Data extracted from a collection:
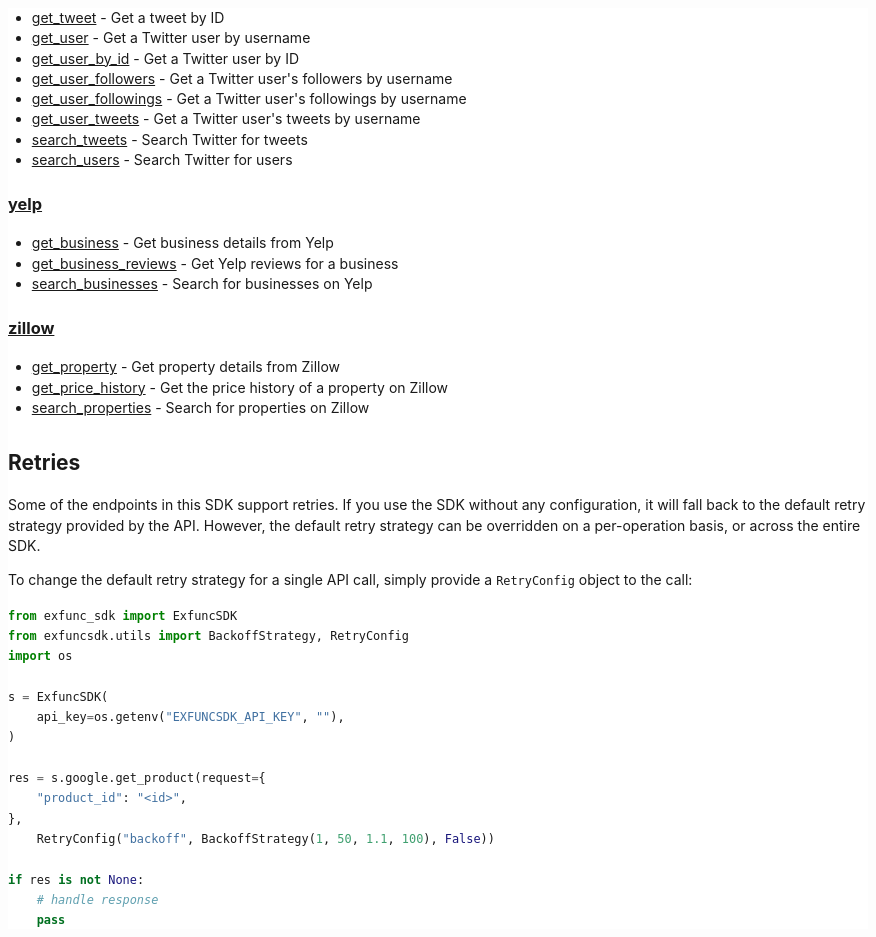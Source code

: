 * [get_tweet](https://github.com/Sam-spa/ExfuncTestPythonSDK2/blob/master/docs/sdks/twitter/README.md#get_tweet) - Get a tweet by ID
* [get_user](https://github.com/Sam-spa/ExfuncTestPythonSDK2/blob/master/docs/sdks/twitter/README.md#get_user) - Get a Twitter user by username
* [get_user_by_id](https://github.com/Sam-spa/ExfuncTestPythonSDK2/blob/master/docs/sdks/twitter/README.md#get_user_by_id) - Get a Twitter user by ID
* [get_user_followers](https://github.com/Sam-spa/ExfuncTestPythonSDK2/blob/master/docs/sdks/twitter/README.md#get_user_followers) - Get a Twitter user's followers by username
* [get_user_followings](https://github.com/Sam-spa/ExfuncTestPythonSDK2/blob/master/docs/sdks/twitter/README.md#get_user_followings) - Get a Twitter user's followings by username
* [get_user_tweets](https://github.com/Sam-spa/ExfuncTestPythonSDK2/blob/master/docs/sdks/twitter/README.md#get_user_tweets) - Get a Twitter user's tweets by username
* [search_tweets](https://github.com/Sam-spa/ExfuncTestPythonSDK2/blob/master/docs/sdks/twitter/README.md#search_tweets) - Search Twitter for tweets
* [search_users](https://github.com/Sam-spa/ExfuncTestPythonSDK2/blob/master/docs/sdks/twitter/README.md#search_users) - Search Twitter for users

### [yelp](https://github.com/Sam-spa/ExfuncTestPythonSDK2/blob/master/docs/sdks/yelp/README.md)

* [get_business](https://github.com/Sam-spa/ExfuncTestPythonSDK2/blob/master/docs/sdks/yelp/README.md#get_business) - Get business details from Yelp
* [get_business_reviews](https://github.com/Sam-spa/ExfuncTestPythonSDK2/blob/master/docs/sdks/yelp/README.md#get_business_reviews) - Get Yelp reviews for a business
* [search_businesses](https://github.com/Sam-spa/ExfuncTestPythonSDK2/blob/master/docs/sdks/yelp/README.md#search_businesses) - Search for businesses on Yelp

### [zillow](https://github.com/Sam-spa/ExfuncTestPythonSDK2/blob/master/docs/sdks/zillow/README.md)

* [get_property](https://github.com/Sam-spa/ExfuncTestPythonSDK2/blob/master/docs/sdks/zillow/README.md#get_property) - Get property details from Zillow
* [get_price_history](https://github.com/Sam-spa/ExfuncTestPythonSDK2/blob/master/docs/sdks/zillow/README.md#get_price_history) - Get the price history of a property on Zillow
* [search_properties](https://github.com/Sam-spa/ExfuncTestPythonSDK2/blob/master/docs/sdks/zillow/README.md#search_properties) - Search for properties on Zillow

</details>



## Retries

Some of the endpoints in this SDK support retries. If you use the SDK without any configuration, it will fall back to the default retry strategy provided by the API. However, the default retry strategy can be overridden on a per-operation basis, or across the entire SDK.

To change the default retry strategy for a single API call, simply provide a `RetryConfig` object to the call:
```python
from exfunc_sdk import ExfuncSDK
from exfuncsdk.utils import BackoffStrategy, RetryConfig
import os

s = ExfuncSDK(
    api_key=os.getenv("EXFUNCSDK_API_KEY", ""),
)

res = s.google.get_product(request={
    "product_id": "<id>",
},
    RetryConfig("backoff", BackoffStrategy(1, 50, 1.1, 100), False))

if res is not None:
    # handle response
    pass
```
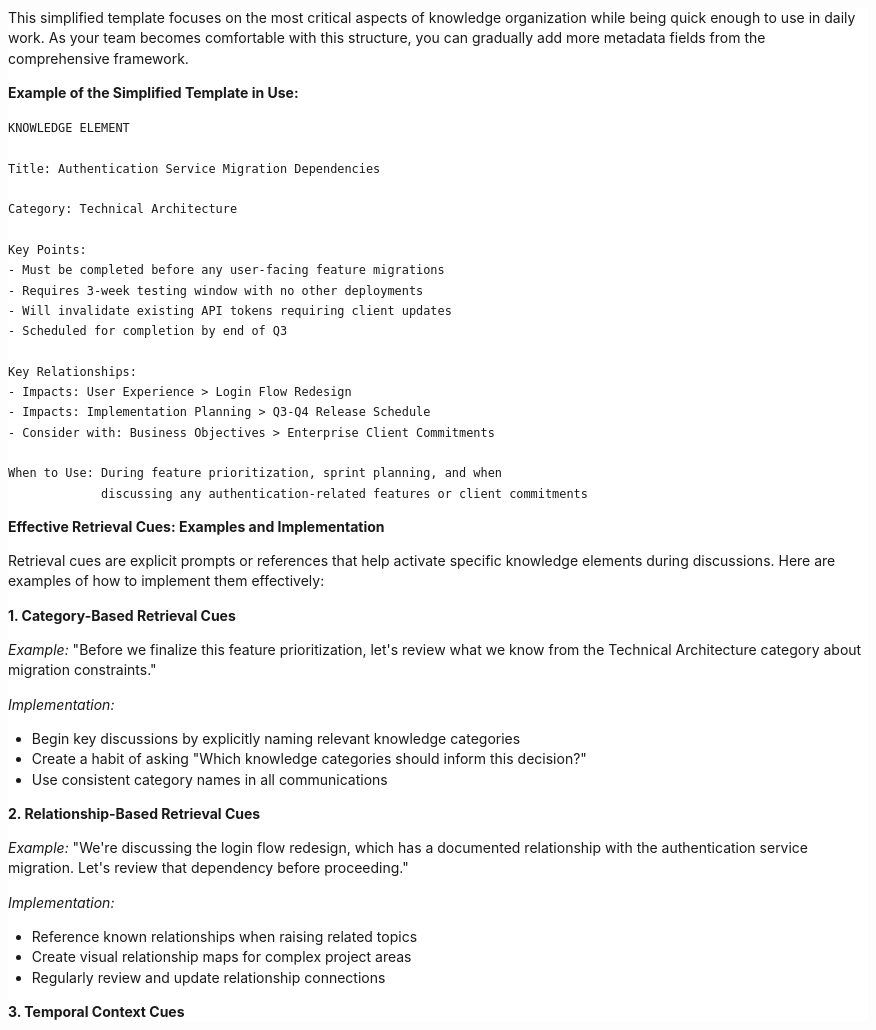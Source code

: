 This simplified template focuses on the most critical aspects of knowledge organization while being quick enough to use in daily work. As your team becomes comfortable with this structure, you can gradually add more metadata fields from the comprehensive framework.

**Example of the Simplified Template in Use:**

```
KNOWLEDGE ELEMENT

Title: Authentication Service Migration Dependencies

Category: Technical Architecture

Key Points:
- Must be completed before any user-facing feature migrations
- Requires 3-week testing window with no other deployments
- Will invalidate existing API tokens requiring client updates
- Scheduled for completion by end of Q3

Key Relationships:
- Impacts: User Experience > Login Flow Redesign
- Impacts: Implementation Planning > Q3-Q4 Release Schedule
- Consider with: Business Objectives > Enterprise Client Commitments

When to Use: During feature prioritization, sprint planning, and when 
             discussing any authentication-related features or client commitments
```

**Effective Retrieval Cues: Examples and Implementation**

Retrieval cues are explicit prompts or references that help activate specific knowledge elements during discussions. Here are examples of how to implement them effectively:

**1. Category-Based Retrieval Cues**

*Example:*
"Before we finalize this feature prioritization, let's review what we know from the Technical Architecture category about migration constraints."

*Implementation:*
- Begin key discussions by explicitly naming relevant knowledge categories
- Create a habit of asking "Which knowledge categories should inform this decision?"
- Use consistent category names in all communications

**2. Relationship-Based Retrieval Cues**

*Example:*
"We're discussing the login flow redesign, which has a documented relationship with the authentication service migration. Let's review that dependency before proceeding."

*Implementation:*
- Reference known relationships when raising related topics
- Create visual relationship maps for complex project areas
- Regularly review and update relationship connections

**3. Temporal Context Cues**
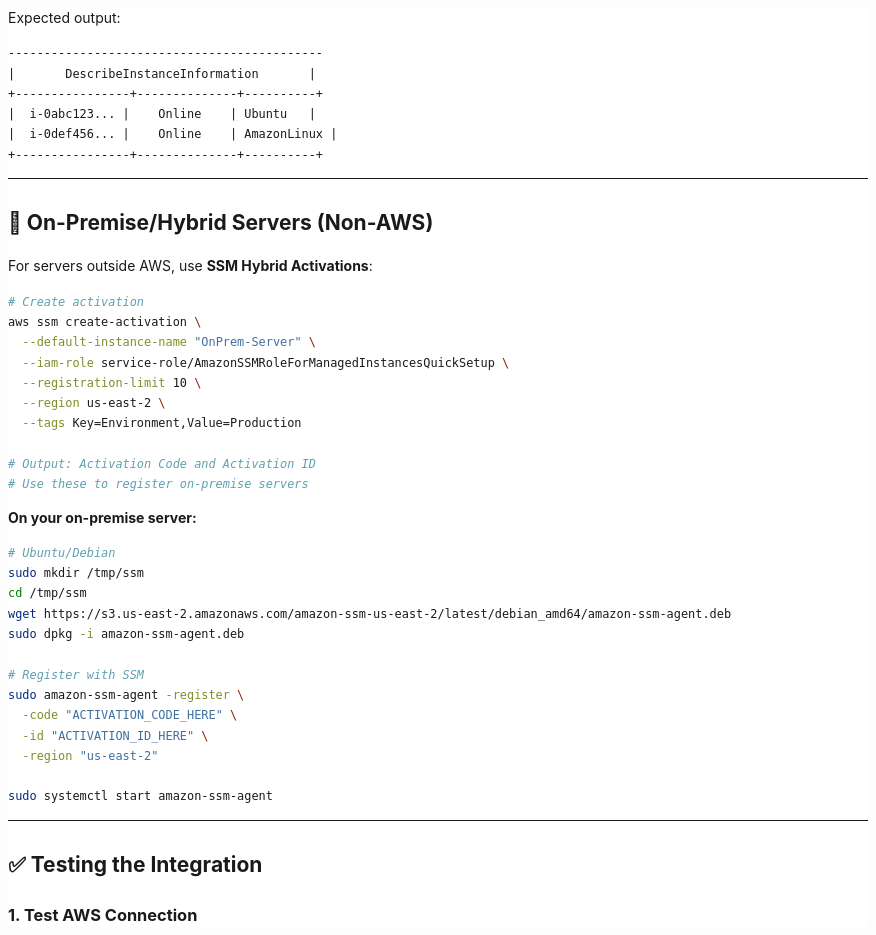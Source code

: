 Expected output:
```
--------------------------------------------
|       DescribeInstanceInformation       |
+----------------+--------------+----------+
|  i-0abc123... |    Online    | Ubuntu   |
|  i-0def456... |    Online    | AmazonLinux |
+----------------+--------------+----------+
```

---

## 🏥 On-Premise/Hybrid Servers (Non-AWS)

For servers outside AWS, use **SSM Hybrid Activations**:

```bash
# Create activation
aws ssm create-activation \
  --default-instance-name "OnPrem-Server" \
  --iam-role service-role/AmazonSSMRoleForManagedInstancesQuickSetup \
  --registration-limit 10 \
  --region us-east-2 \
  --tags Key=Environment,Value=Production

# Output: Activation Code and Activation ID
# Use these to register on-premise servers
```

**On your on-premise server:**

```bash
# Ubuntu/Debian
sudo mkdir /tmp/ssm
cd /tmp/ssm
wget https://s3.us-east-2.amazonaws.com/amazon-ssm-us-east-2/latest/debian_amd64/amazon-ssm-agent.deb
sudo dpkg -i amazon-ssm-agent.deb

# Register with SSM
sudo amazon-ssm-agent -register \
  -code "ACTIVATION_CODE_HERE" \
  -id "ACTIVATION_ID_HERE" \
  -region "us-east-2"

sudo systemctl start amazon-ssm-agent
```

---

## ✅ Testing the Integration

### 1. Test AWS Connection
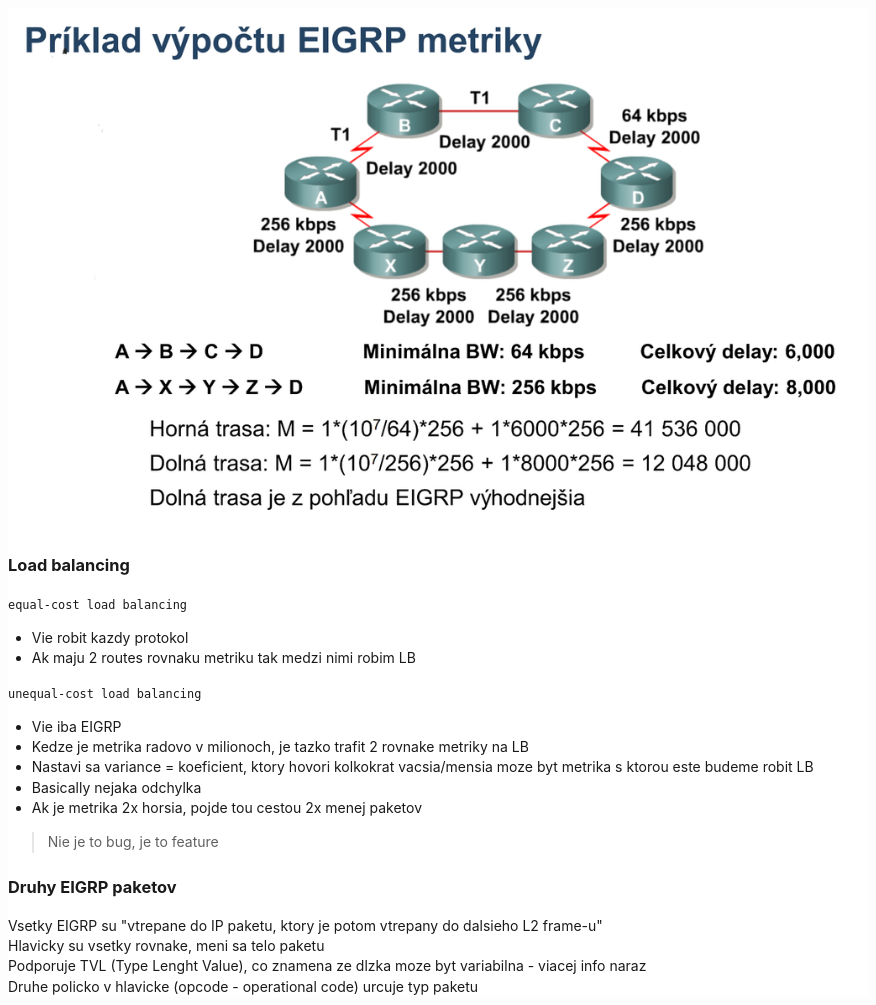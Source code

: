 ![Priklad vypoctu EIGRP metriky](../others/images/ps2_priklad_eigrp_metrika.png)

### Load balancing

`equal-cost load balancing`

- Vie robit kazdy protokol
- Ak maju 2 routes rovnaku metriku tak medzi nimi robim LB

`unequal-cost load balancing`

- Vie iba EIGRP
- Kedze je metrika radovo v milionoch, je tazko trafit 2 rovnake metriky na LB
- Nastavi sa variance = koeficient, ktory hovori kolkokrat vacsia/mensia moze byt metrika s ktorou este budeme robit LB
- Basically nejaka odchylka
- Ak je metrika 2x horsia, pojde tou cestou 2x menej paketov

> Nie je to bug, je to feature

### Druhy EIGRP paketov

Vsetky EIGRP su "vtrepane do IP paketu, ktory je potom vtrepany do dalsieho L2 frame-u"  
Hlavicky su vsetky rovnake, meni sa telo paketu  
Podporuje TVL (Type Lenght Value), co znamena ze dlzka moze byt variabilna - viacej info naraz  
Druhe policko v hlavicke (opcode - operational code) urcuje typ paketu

Your instructions
Output every entry exactly, leaving out pictures.

Finished task
Source code

: * [get_tweet](https://github.com/Sam-spa/ExfuncTestPythonSDK2/blob/master/docs/sdks/twitter/README.md#get_tweet) - Get a tweet by ID
* [get_user](https://github.com/Sam-spa/ExfuncTestPythonSDK2/blob/master/docs/sdks/twitter/README.md#get_user) - Get a Twitter user by username
* [get_user_by_id](https://github.com/Sam-spa/ExfuncTestPythonSDK2/blob/master/docs/sdks/twitter/README.md#get_user_by_id) - Get a Twitter user by ID
* [get_user_followers](https://github.com/Sam-spa/ExfuncTestPythonSDK2/blob/master/docs/sdks/twitter/README.md#get_user_followers) - Get a Twitter user's followers by username
* [get_user_followings](https://github.com/Sam-spa/ExfuncTestPythonSDK2/blob/master/docs/sdks/twitter/README.md#get_user_followings) - Get a Twitter user's followings by username
* [get_user_tweets](https://github.com/Sam-spa/ExfuncTestPythonSDK2/blob/master/docs/sdks/twitter/README.md#get_user_tweets) - Get a Twitter user's tweets by username
* [search_tweets](https://github.com/Sam-spa/ExfuncTestPythonSDK2/blob/master/docs/sdks/twitter/README.md#search_tweets) - Search Twitter for tweets
* [search_users](https://github.com/Sam-spa/ExfuncTestPythonSDK2/blob/master/docs/sdks/twitter/README.md#search_users) - Search Twitter for users

### [yelp](https://github.com/Sam-spa/ExfuncTestPythonSDK2/blob/master/docs/sdks/yelp/README.md)

* [get_business](https://github.com/Sam-spa/ExfuncTestPythonSDK2/blob/master/docs/sdks/yelp/README.md#get_business) - Get business details from Yelp
* [get_business_reviews](https://github.com/Sam-spa/ExfuncTestPythonSDK2/blob/master/docs/sdks/yelp/README.md#get_business_reviews) - Get Yelp reviews for a business
* [search_businesses](https://github.com/Sam-spa/ExfuncTestPythonSDK2/blob/master/docs/sdks/yelp/README.md#search_businesses) - Search for businesses on Yelp

### [zillow](https://github.com/Sam-spa/ExfuncTestPythonSDK2/blob/master/docs/sdks/zillow/README.md)

* [get_property](https://github.com/Sam-spa/ExfuncTestPythonSDK2/blob/master/docs/sdks/zillow/README.md#get_property) - Get property details from Zillow
* [get_price_history](https://github.com/Sam-spa/ExfuncTestPythonSDK2/blob/master/docs/sdks/zillow/README.md#get_price_history) - Get the price history of a property on Zillow
* [search_properties](https://github.com/Sam-spa/ExfuncTestPythonSDK2/blob/master/docs/sdks/zillow/README.md#search_properties) - Search for properties on Zillow

</details>



## Retries

Some of the endpoints in this SDK support retries. If you use the SDK without any configuration, it will fall back to the default retry strategy provided by the API. However, the default retry strategy can be overridden on a per-operation basis, or across the entire SDK.

To change the default retry strategy for a single API call, simply provide a `RetryConfig` object to the call:
```python
from exfunc_sdk import ExfuncSDK
from exfuncsdk.utils import BackoffStrategy, RetryConfig
import os

s = ExfuncSDK(
    api_key=os.getenv("EXFUNCSDK_API_KEY", ""),
)

res = s.google.get_product(request={
    "product_id": "<id>",
},
    RetryConfig("backoff", BackoffStrategy(1, 50, 1.1, 100), False))

if res is not None:
    # handle response
    pass
```
Source code

: This simplified template focuses on the most critical aspects of knowledge organization while being quick enough to use in daily work. As your team becomes comfortable with this structure, you can gradually add more metadata fields from the comprehensive framework.

**Example of the Simplified Template in Use:**

```
KNOWLEDGE ELEMENT

Title: Authentication Service Migration Dependencies

Category: Technical Architecture

Key Points:
- Must be completed before any user-facing feature migrations
- Requires 3-week testing window with no other deployments
- Will invalidate existing API tokens requiring client updates
- Scheduled for completion by end of Q3

Key Relationships:
- Impacts: User Experience > Login Flow Redesign
- Impacts: Implementation Planning > Q3-Q4 Release Schedule
- Consider with: Business Objectives > Enterprise Client Commitments

When to Use: During feature prioritization, sprint planning, and when 
             discussing any authentication-related features or client commitments
```

**Effective Retrieval Cues: Examples and Implementation**

Retrieval cues are explicit prompts or references that help activate specific knowledge elements during discussions. Here are examples of how to implement them effectively:

**1. Category-Based Retrieval Cues**

*Example:*
"Before we finalize this feature prioritization, let's review what we know from the Technical Architecture category about migration constraints."

*Implementation:*
- Begin key discussions by explicitly naming relevant knowledge categories
- Create a habit of asking "Which knowledge categories should inform this decision?"
- Use consistent category names in all communications

**2. Relationship-Based Retrieval Cues**

*Example:*
"We're discussing the login flow redesign, which has a documented relationship with the authentication service migration. Let's review that dependency before proceeding."

*Implementation:*
- Reference known relationships when raising related topics
- Create visual relationship maps for complex project areas
- Regularly review and update relationship connections

**3. Temporal Context Cues**
Source code

: Expected output:
```
--------------------------------------------
|       DescribeInstanceInformation       |
+----------------+--------------+----------+
|  i-0abc123... |    Online    | Ubuntu   |
|  i-0def456... |    Online    | AmazonLinux |
+----------------+--------------+----------+
```

---

## 🏥 On-Premise/Hybrid Servers (Non-AWS)

For servers outside AWS, use **SSM Hybrid Activations**:

```bash
# Create activation
aws ssm create-activation \
  --default-instance-name "OnPrem-Server" \
  --iam-role service-role/AmazonSSMRoleForManagedInstancesQuickSetup \
  --registration-limit 10 \
  --region us-east-2 \
  --tags Key=Environment,Value=Production

# Output: Activation Code and Activation ID
# Use these to register on-premise servers
```

**On your on-premise server:**

```bash
# Ubuntu/Debian
sudo mkdir /tmp/ssm
cd /tmp/ssm
wget https://s3.us-east-2.amazonaws.com/amazon-ssm-us-east-2/latest/debian_amd64/amazon-ssm-agent.deb
sudo dpkg -i amazon-ssm-agent.deb

# Register with SSM
sudo amazon-ssm-agent -register \
  -code "ACTIVATION_CODE_HERE" \
  -id "ACTIVATION_ID_HERE" \
  -region "us-east-2"

sudo systemctl start amazon-ssm-agent
```

---

## ✅ Testing the Integration

### 1. Test AWS Connection
Source code

: ![Priklad vypoctu EIGRP metriky](../others/images/ps2_priklad_eigrp_metrika.png)

### Load balancing

`equal-cost load balancing`

- Vie robit kazdy protokol
- Ak maju 2 routes rovnaku metriku tak medzi nimi robim LB

`unequal-cost load balancing`

- Vie iba EIGRP
- Kedze je metrika radovo v milionoch, je tazko trafit 2 rovnake metriky na LB
- Nastavi sa variance = koeficient, ktory hovori kolkokrat vacsia/mensia moze byt metrika s ktorou este budeme robit LB
- Basically nejaka odchylka
- Ak je metrika 2x horsia, pojde tou cestou 2x menej paketov

> Nie je to bug, je to feature

### Druhy EIGRP paketov

Vsetky EIGRP su "vtrepane do IP paketu, ktory je potom vtrepany do dalsieho L2 frame-u"  
Hlavicky su vsetky rovnake, meni sa telo paketu  
Podporuje TVL (Type Lenght Value), co znamena ze dlzka moze byt variabilna - viacej info naraz  
Druhe policko v hlavicke (opcode - operational code) urcuje typ paketu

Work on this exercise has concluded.